▸ **WHAT THIS TASK INVOLVES**:
All of the data that follows is to be printed exactly, without pictures.
________
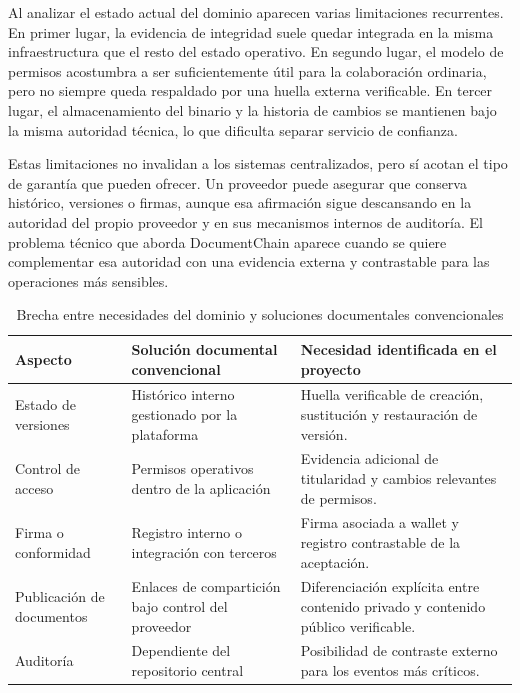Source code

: \documentclass[11pt, a4paper]{article}
\begin{document}
Al analizar el estado actual del dominio aparecen varias limitaciones recurrentes. En primer lugar, la evidencia de integridad suele quedar integrada en la misma infraestructura que el resto del estado operativo. En segundo lugar, el modelo de permisos acostumbra a ser suficientemente útil para la colaboración ordinaria, pero no siempre queda respaldado por una huella externa verificable. En tercer lugar, el almacenamiento del binario y la historia de cambios se mantienen bajo la misma autoridad técnica, lo que dificulta separar servicio de confianza.

Estas limitaciones no invalidan a los sistemas centralizados, pero sí acotan el tipo de garantía que pueden ofrecer. Un proveedor puede asegurar que conserva histórico, versiones o firmas, aunque esa afirmación sigue descansando en la autoridad del propio proveedor y en sus mecanismos internos de auditoría. El problema técnico que aborda DocumentChain aparece cuando se quiere complementar esa autoridad con una evidencia externa y contrastable para las operaciones más sensibles.

\begin{table}[H]
    \centering
    \small
    \begin{tabular}{|p{4.4cm}|p{4cm}|p{4.5cm}|}
    \hline
    \textbf{Aspecto} & \textbf{Solución documental convencional} & \textbf{Necesidad identificada en el proyecto} \\
    \hline
    Estado de versiones & Histórico interno gestionado por la plataforma & Huella verificable de creación, sustitución y restauración de versión. \\
    \hline
    Control de acceso & Permisos operativos dentro de la aplicación & Evidencia adicional de titularidad y cambios relevantes de permisos. \\
    \hline
    Firma o conformidad & Registro interno o integración con terceros & Firma asociada a wallet y registro contrastable de la aceptación. \\
    \hline
    Publicación de documentos & Enlaces de compartición bajo control del proveedor & Diferenciación explícita entre contenido privado y contenido público verificable. \\
    \hline
    Auditoría & Dependiente del repositorio central & Posibilidad de contraste externo para los eventos más críticos. \\
    \hline
    \end{tabular}
    \caption{Brecha entre necesidades del dominio y soluciones documentales convencionales}
    \label{tab:brecha-soluciones}
\end{table}
\end{document}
________
▸ **ANSWER SPACE**:
Source code

: \documentclass[11pt, a4paper]{article}
\begin{document}
Al analizar el estado actual del dominio aparecen varias limitaciones recurrentes. En primer lugar, la evidencia de integridad suele quedar integrada en la misma infraestructura que el resto del estado operativo. En segundo lugar, el modelo de permisos acostumbra a ser suficientemente útil para la colaboración ordinaria, pero no siempre queda respaldado por una huella externa verificable. En tercer lugar, el almacenamiento del binario y la historia de cambios se mantienen bajo la misma autoridad técnica, lo que dificulta separar servicio de confianza.

Estas limitaciones no invalidan a los sistemas centralizados, pero sí acotan el tipo de garantía que pueden ofrecer. Un proveedor puede asegurar que conserva histórico, versiones o firmas, aunque esa afirmación sigue descansando en la autoridad del propio proveedor y en sus mecanismos internos de auditoría. El problema técnico que aborda DocumentChain aparece cuando se quiere complementar esa autoridad con una evidencia externa y contrastable para las operaciones más sensibles.

\begin{table}[H]
    \centering
    \small
    \begin{tabular}{|p{4.4cm}|p{4cm}|p{4.5cm}|}
    \hline
    \textbf{Aspecto} & \textbf{Solución documental convencional} & \textbf{Necesidad identificada en el proyecto} \\
    \hline
    Estado de versiones & Histórico interno gestionado por la plataforma & Huella verificable de creación, sustitución y restauración de versión. \\
    \hline
    Control de acceso & Permisos operativos dentro de la aplicación & Evidencia adicional de titularidad y cambios relevantes de permisos. \\
    \hline
    Firma o conformidad & Registro interno o integración con terceros & Firma asociada a wallet y registro contrastable de la aceptación. \\
    \hline
    Publicación de documentos & Enlaces de compartición bajo control del proveedor & Diferenciación explícita entre contenido privado y contenido público verificable. \\
    \hline
    Auditoría & Dependiente del repositorio central & Posibilidad de contraste externo para los eventos más críticos. \\
    \hline
    \end{tabular}
    \caption{Brecha entre necesidades del dominio y soluciones documentales convencionales}
    \label{tab:brecha-soluciones}
\end{table}
\end{document}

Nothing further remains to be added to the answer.